**YOUR TASK**
Within the records below is a range that opens at the line with "Recognition Techniques and" and closes at the line with "point of view.". Return that range word for word, both ends included, and only that range.

**Stored items from a collection**

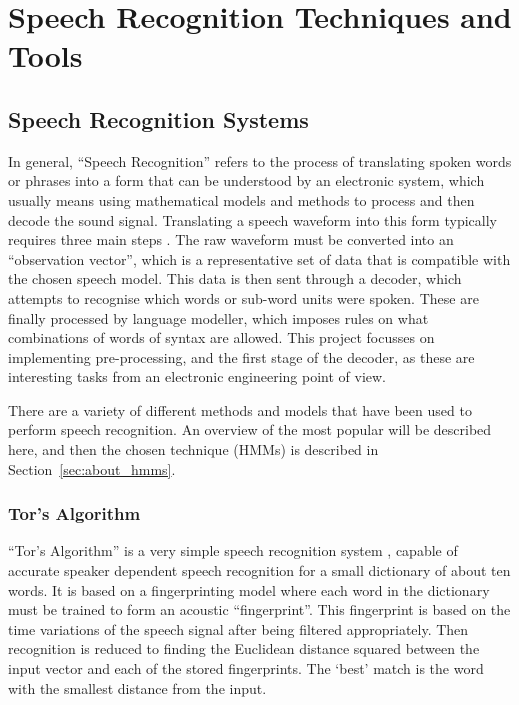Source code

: \chapter{Speech Recognition Techniques and Tools} %
\label{cha:background}


\section{Speech Recognition Systems} %
\label{sec:speech_recognition_systems}
	In general, ``Speech Recognition'' refers to the process of translating spoken words or phrases into a form that can be understood by an electronic system, which usually means using mathematical models and methods to process and then decode the sound signal.  Translating a speech waveform into this form typically requires three main steps \cite{melnikoff2003speech}.  The raw waveform must be converted into an ``observation vector'', which is a representative set of data that is compatible with the chosen speech model.  This data is then sent through a decoder, which attempts to recognise which words or sub-word units were spoken.  These are finally processed by language modeller, which imposes rules on what combinations of words of syntax are allowed.  This project focusses on implementing pre-processing, and the first stage of the decoder, as these are interesting tasks from an electronic engineering point of view.

	There are a variety of different methods and models that have been used to perform speech recognition.  An overview of the most popular will be described here, and then the chosen technique (HMMs) is described in Section~\ref{sec:about_hmms}.

	\subsection{Tor's Algorithm} %
	\label{sub:tors_algorithm}
		``Tor's Algorithm'' is a very simple speech recognition system \cite{tor2003}, capable of accurate speaker dependent speech recognition for a small dictionary of about ten words.  It is based on a fingerprinting model where each word in the dictionary must be trained to form an acoustic ``fingerprint''.  This fingerprint is based on the time variations of the speech signal after being filtered appropriately.  Then recognition is reduced to finding the Euclidean distance squared between the input vector and each of the stored fingerprints.  The `best' match is the word with the smallest distance from the input.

**OUTPUT FOR THIS EXERCISE**
: \chapter{Speech Recognition Techniques and Tools} %
\label{cha:background}


\section{Speech Recognition Systems} %
\label{sec:speech_recognition_systems}
	In general, ``Speech Recognition'' refers to the process of translating spoken words or phrases into a form that can be understood by an electronic system, which usually means using mathematical models and methods to process and then decode the sound signal.  Translating a speech waveform into this form typically requires three main steps \cite{melnikoff2003speech}.  The raw waveform must be converted into an ``observation vector'', which is a representative set of data that is compatible with the chosen speech model.  This data is then sent through a decoder, which attempts to recognise which words or sub-word units were spoken.  These are finally processed by language modeller, which imposes rules on what combinations of words of syntax are allowed.  This project focusses on implementing pre-processing, and the first stage of the decoder, as these are interesting tasks from an electronic engineering point of view.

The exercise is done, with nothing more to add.